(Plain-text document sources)
################

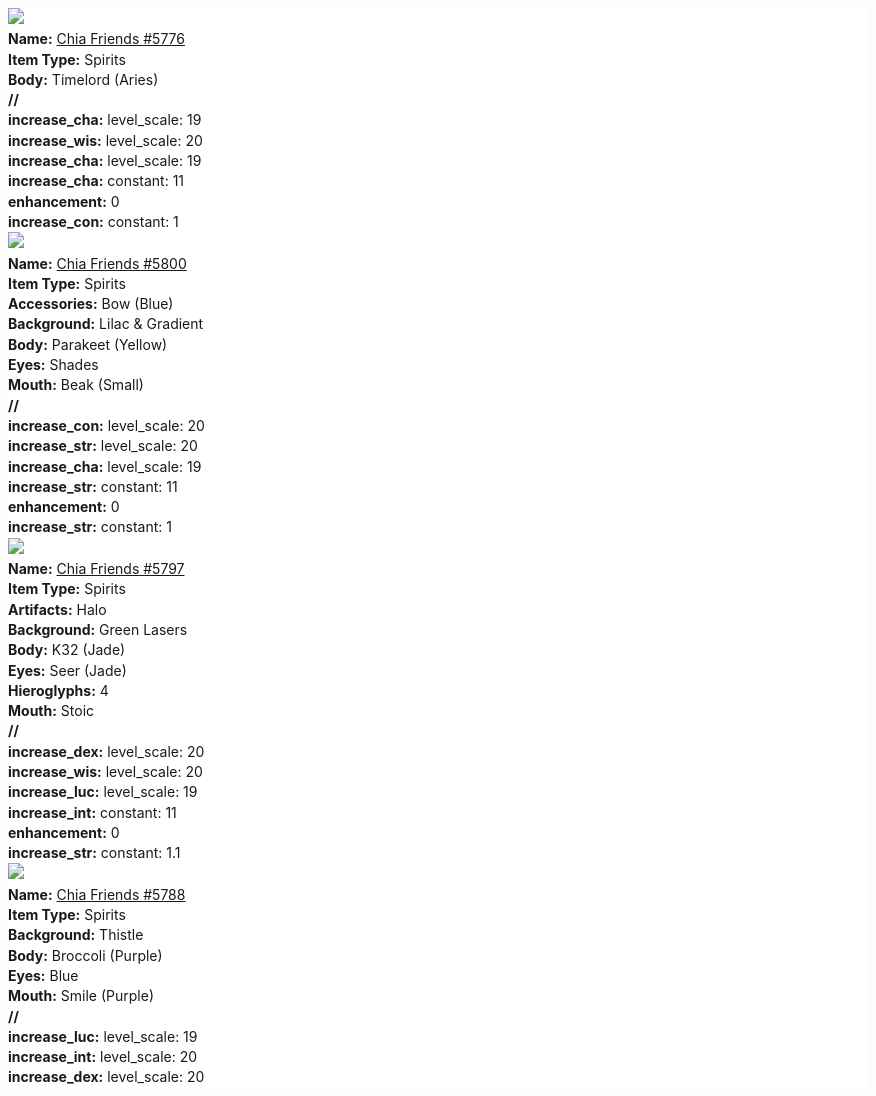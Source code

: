 </div>
<div class="item_thumbnail">
<a href="https://mintgarden.io/nfts/nft1qctecrjy5a29luhj87gjfaq4tdn9l7llj77eattfs7ls903g4ypq9qzgc5"><img loading="lazy" src="https://assets.mainnet.mintgarden.io/thumbnails/fd3af1e1a0dec9f0c4d1021bdc0245ff5ddd18de1f8e28a280a78b6b9ee7e0cf.png"></a>
<div><strong>Name:</strong> <a href="https://mintgarden.io/nfts/nft1qctecrjy5a29luhj87gjfaq4tdn9l7llj77eattfs7ls903g4ypq9qzgc5">Chia Friends #5776</a></div>
<div><strong>Item Type:</strong> Spirits</div>
<div><strong>Body:</strong> Timelord (Aries)</div>
<div><strong>//</strong></div><div><strong>increase_cha:</strong> level_scale: 19</div>
<div><strong>increase_wis:</strong> level_scale: 20</div>
<div><strong>increase_cha:</strong> level_scale: 19</div>
<div><strong>increase_cha:</strong> constant: 11</div>
<div><strong>enhancement:</strong> 0</div>
<div><strong>increase_con:</strong> constant: 1</div>
</div>
<div class="item_thumbnail">
<a href="https://mintgarden.io/nfts/nft1qkuew0yx24lut2qhrxtnmpnnqyjk967g02z0xlzd2t5fml3a3cdqvk9l8x"><img loading="lazy" src="https://assets.mainnet.mintgarden.io/thumbnails/bcf82a87b5befa47d8483c567442d673bdcde5e34327d7db9670e1059928ae1f.png"></a>
<div><strong>Name:</strong> <a href="https://mintgarden.io/nfts/nft1qkuew0yx24lut2qhrxtnmpnnqyjk967g02z0xlzd2t5fml3a3cdqvk9l8x">Chia Friends #5800</a></div>
<div><strong>Item Type:</strong> Spirits</div>
<div><strong>Accessories:</strong> Bow (Blue)</div>
<div><strong>Background:</strong> Lilac & Gradient</div>
<div><strong>Body:</strong> Parakeet (Yellow)</div>
<div><strong>Eyes:</strong> Shades</div>
<div><strong>Mouth:</strong> Beak (Small)</div>
<div><strong>//</strong></div><div><strong>increase_con:</strong> level_scale: 20</div>
<div><strong>increase_str:</strong> level_scale: 20</div>
<div><strong>increase_cha:</strong> level_scale: 19</div>
<div><strong>increase_str:</strong> constant: 11</div>
<div><strong>enhancement:</strong> 0</div>
<div><strong>increase_str:</strong> constant: 1</div>
</div>
<div class="item_thumbnail">
<a href="https://mintgarden.io/nfts/nft1srl6hc4nsrswlsrarf9k30pyj0s3mkrrnpwfdy2lentgsex7ktqsme933l"><img loading="lazy" src="https://assets.mainnet.mintgarden.io/thumbnails/384a303ef619cc35d587c1275a6657019cf7f6f4f220785312da737102296c8b.png"></a>
<div><strong>Name:</strong> <a href="https://mintgarden.io/nfts/nft1srl6hc4nsrswlsrarf9k30pyj0s3mkrrnpwfdy2lentgsex7ktqsme933l">Chia Friends #5797</a></div>
<div><strong>Item Type:</strong> Spirits</div>
<div><strong>Artifacts:</strong> Halo</div>
<div><strong>Background:</strong> Green Lasers</div>
<div><strong>Body:</strong> K32 (Jade)</div>
<div><strong>Eyes:</strong> Seer (Jade)</div>
<div><strong>Hieroglyphs:</strong> 4</div>
<div><strong>Mouth:</strong> Stoic</div>
<div><strong>//</strong></div><div><strong>increase_dex:</strong> level_scale: 20</div>
<div><strong>increase_wis:</strong> level_scale: 20</div>
<div><strong>increase_luc:</strong> level_scale: 19</div>
<div><strong>increase_int:</strong> constant: 11</div>
<div><strong>enhancement:</strong> 0</div>
<div><strong>increase_str:</strong> constant: 1.1</div>
</div>
<div class="item_thumbnail">
<a href="https://mintgarden.io/nfts/nft1tewqw74sd4h3lynhnjhhcs3vjy23mdfhjcf3fkpaxl2h480tg2lq6a5qnf"><img loading="lazy" src="https://assets.mainnet.mintgarden.io/thumbnails/d2970d290c3965ac8bbf560a821315d65b2f7ca5b0e33690338338fb35d801ba.png"></a>
<div><strong>Name:</strong> <a href="https://mintgarden.io/nfts/nft1tewqw74sd4h3lynhnjhhcs3vjy23mdfhjcf3fkpaxl2h480tg2lq6a5qnf">Chia Friends #5788</a></div>
<div><strong>Item Type:</strong> Spirits</div>
<div><strong>Background:</strong> Thistle</div>
<div><strong>Body:</strong> Broccoli (Purple)</div>
<div><strong>Eyes:</strong> Blue</div>
<div><strong>Mouth:</strong> Smile (Purple)</div>
<div><strong>//</strong></div><div><strong>increase_luc:</strong> level_scale: 19</div>
<div><strong>increase_int:</strong> level_scale: 20</div>
<div><strong>increase_dex:</strong> level_scale: 20</div>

################

### INSTRUCTIONS TO FOLLOW
Your job is to repeat the data exactly, leaving each picture out.

### WRITTEN ANSWER
Source code

: </div>
<div class="item_thumbnail">
<a href="https://mintgarden.io/nfts/nft1qctecrjy5a29luhj87gjfaq4tdn9l7llj77eattfs7ls903g4ypq9qzgc5"><img loading="lazy" src="https://assets.mainnet.mintgarden.io/thumbnails/fd3af1e1a0dec9f0c4d1021bdc0245ff5ddd18de1f8e28a280a78b6b9ee7e0cf.png"></a>
<div><strong>Name:</strong> <a href="https://mintgarden.io/nfts/nft1qctecrjy5a29luhj87gjfaq4tdn9l7llj77eattfs7ls903g4ypq9qzgc5">Chia Friends #5776</a></div>
<div><strong>Item Type:</strong> Spirits</div>
<div><strong>Body:</strong> Timelord (Aries)</div>
<div><strong>//</strong></div><div><strong>increase_cha:</strong> level_scale: 19</div>
<div><strong>increase_wis:</strong> level_scale: 20</div>
<div><strong>increase_cha:</strong> level_scale: 19</div>
<div><strong>increase_cha:</strong> constant: 11</div>
<div><strong>enhancement:</strong> 0</div>
<div><strong>increase_con:</strong> constant: 1</div>
</div>
<div class="item_thumbnail">
<a href="https://mintgarden.io/nfts/nft1qkuew0yx24lut2qhrxtnmpnnqyjk967g02z0xlzd2t5fml3a3cdqvk9l8x"><img loading="lazy" src="https://assets.mainnet.mintgarden.io/thumbnails/bcf82a87b5befa47d8483c567442d673bdcde5e34327d7db9670e1059928ae1f.png"></a>
<div><strong>Name:</strong> <a href="https://mintgarden.io/nfts/nft1qkuew0yx24lut2qhrxtnmpnnqyjk967g02z0xlzd2t5fml3a3cdqvk9l8x">Chia Friends #5800</a></div>
<div><strong>Item Type:</strong> Spirits</div>
<div><strong>Accessories:</strong> Bow (Blue)</div>
<div><strong>Background:</strong> Lilac & Gradient</div>
<div><strong>Body:</strong> Parakeet (Yellow)</div>
<div><strong>Eyes:</strong> Shades</div>
<div><strong>Mouth:</strong> Beak (Small)</div>
<div><strong>//</strong></div><div><strong>increase_con:</strong> level_scale: 20</div>
<div><strong>increase_str:</strong> level_scale: 20</div>
<div><strong>increase_cha:</strong> level_scale: 19</div>
<div><strong>increase_str:</strong> constant: 11</div>
<div><strong>enhancement:</strong> 0</div>
<div><strong>increase_str:</strong> constant: 1</div>
</div>
<div class="item_thumbnail">
<a href="https://mintgarden.io/nfts/nft1srl6hc4nsrswlsrarf9k30pyj0s3mkrrnpwfdy2lentgsex7ktqsme933l"><img loading="lazy" src="https://assets.mainnet.mintgarden.io/thumbnails/384a303ef619cc35d587c1275a6657019cf7f6f4f220785312da737102296c8b.png"></a>
<div><strong>Name:</strong> <a href="https://mintgarden.io/nfts/nft1srl6hc4nsrswlsrarf9k30pyj0s3mkrrnpwfdy2lentgsex7ktqsme933l">Chia Friends #5797</a></div>
<div><strong>Item Type:</strong> Spirits</div>
<div><strong>Artifacts:</strong> Halo</div>
<div><strong>Background:</strong> Green Lasers</div>
<div><strong>Body:</strong> K32 (Jade)</div>
<div><strong>Eyes:</strong> Seer (Jade)</div>
<div><strong>Hieroglyphs:</strong> 4</div>
<div><strong>Mouth:</strong> Stoic</div>
<div><strong>//</strong></div><div><strong>increase_dex:</strong> level_scale: 20</div>
<div><strong>increase_wis:</strong> level_scale: 20</div>
<div><strong>increase_luc:</strong> level_scale: 19</div>
<div><strong>increase_int:</strong> constant: 11</div>
<div><strong>enhancement:</strong> 0</div>
<div><strong>increase_str:</strong> constant: 1.1</div>
</div>
<div class="item_thumbnail">
<a href="https://mintgarden.io/nfts/nft1tewqw74sd4h3lynhnjhhcs3vjy23mdfhjcf3fkpaxl2h480tg2lq6a5qnf"><img loading="lazy" src="https://assets.mainnet.mintgarden.io/thumbnails/d2970d290c3965ac8bbf560a821315d65b2f7ca5b0e33690338338fb35d801ba.png"></a>
<div><strong>Name:</strong> <a href="https://mintgarden.io/nfts/nft1tewqw74sd4h3lynhnjhhcs3vjy23mdfhjcf3fkpaxl2h480tg2lq6a5qnf">Chia Friends #5788</a></div>
<div><strong>Item Type:</strong> Spirits</div>
<div><strong>Background:</strong> Thistle</div>
<div><strong>Body:</strong> Broccoli (Purple)</div>
<div><strong>Eyes:</strong> Blue</div>
<div><strong>Mouth:</strong> Smile (Purple)</div>
<div><strong>//</strong></div><div><strong>increase_luc:</strong> level_scale: 19</div>
<div><strong>increase_int:</strong> level_scale: 20</div>
<div><strong>increase_dex:</strong> level_scale: 20</div>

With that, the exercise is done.